Now lastly, stoma retraction can also occur
and what do we mean by this so anytime you
hear the word retract right we kind of think of it
maybe it back up so what you're going to see here
is the stoma because there may be a lot of tension
on that stoma maybe because of how it's surgically
created the stoma can maybe recede inside the
abdominal wall and this is also an issue. This
could be because of obesity or maybe lack of blood
flow and so guys I know that was a long list,
there's a lot of complications unfortunately that
can come up with assessing the stoma and there's
even more but the good news is some of these can
be conservative conservatively treated now if
conservative treatment fails then they may have
to get surgery again to correct this. Now let's
talk about skin care, this is oh so important
when we're talking about care for an ostomy, kind
of like we talked about earlier we don't want that
irritation that goes around the stoma because
this can be really painful for the client. Now
when you're thinking about skin care, just think
of with ostomy, guys less is more, think about it
like taking a bath something like that, we're
usually going to use really mild things here,
so less is more here and water is really actually
usually sufficient for cleansing the skin.

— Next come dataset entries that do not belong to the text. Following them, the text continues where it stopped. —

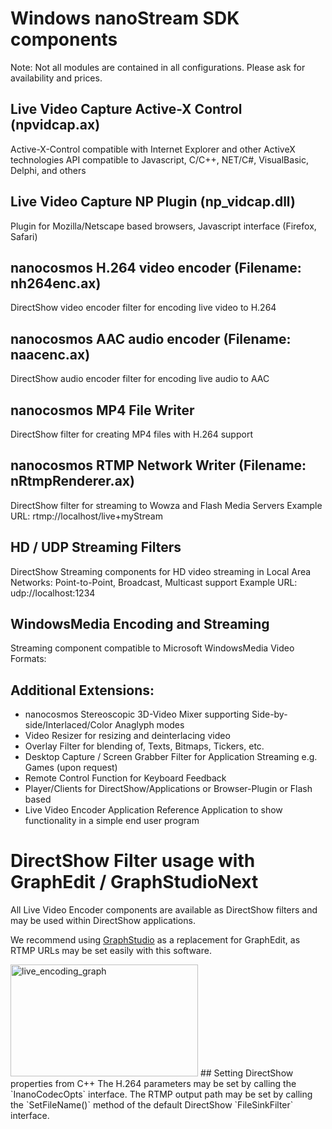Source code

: # Windows nanoStream SDK components

Note: Not all modules are contained in all configurations. Please ask for availability and prices.
## Live Video Capture Active-X Control (npvidcap.ax)
Active-X-Control compatible with Internet Explorer and other ActiveX technologies
API compatible to Javascript, C/C++, NET/C#, VisualBasic, Delphi, and others

## Live Video Capture NP Plugin (np_vidcap.dll)
Plugin for Mozilla/Netscape based browsers, Javascript interface (Firefox, Safari)

## nanocosmos H.264 video encoder (Filename: nh264enc.ax)
DirectShow video encoder filter for encoding live video to H.264

## nanocosmos AAC audio encoder (Filename: naacenc.ax)
DirectShow audio encoder filter for encoding live audio to AAC

## nanocosmos MP4 File Writer
DirectShow filter for creating MP4 files with H.264 support

## nanocosmos RTMP Network Writer (Filename: nRtmpRenderer.ax)
DirectShow filter for streaming to Wowza and Flash Media Servers
Example URL: rtmp://localhost/live+myStream

## HD / UDP Streaming Filters
DirectShow Streaming components for HD video streaming in Local Area Networks:
Point-to-Point, Broadcast, Multicast support
Example URL: udp://localhost:1234

## WindowsMedia Encoding and Streaming
Streaming component compatible to Microsoft WindowsMedia Video Formats:

## Additional Extensions:
- nanocosmos Stereoscopic 3D-Video Mixer supporting Side-by-side/Interlaced/Color Anaglyph
modes
- Video Resizer for resizing and deinterlacing video
- Overlay Filter for blending of, Texts, Bitmaps, Tickers, etc.
- Desktop Capture / Screen Grabber Filter for Application Streaming e.g. Games (upon request)
- Remote Control Function for Keyboard Feedback
- Player/Clients for DirectShow/Applications or Browser-Plugin or Flash based
- Live Video Encoder Application
Reference Application to show functionality in a simple end user program

# DirectShow Filter usage with GraphEdit / GraphStudioNext
All Live Video Encoder components are available as DirectShow filters and may be used within DirectShow applications.

We recommend using [GraphStudio][387c48a0] as a replacement for GraphEdit, as RTMP URLs may be set easily with this software.


<img class="alignnone size-medium wp-image-626" src="http://www.nanocosmos.de/wiki/wp-content/uploads/2016/01/live_encoding_graph-300x179.png" alt="live_encoding_graph" width="300" height="179" />
## Setting DirectShow properties from C++
The H.264 parameters may be set by calling the `InanoCodecOpts` interface. The RTMP output path may be set by calling the `SetFileName()` method of the default DirectShow `FileSinkFilter` interface.



[387c48a0]: https://code.google.com/p/graph-studio-next/ "https://code.google.com/p/graph-studio-next/"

However, sometimes if feces gets on the patient's
skin for example we may need to use a mild soap,
now when I say mild, I really mean mild. We don't
want something with a lot of lotions or fragrances
or anything like that even though we may think
okay well wouldn't that be good for the patient's
skin, that actually could cause more irritation
and issues so again mild soap is great. Now again
things we don't want you to use around what we
call peristomal skin or skin around the stoma
are things like creams, lotions, powders are
a no-no, alcohol pads like we like to use for
cleaning for nursing because it can dry out the
skin, any sort of like steroidal ointments or
creams that's all a no-no in ostomy care because
the reason why this is a problem this can affect
how the actual appliance that catches the urine or
the feces adheres to the skin of the stomach and
lastly, when we're talking about skin care there
should not be any signs of irritation like you
recall from earlier so really frequent assessment
is key and now anytime that you see remember that
red or broken or irritated skin make sure you
alert your doctor or make sure you follow up.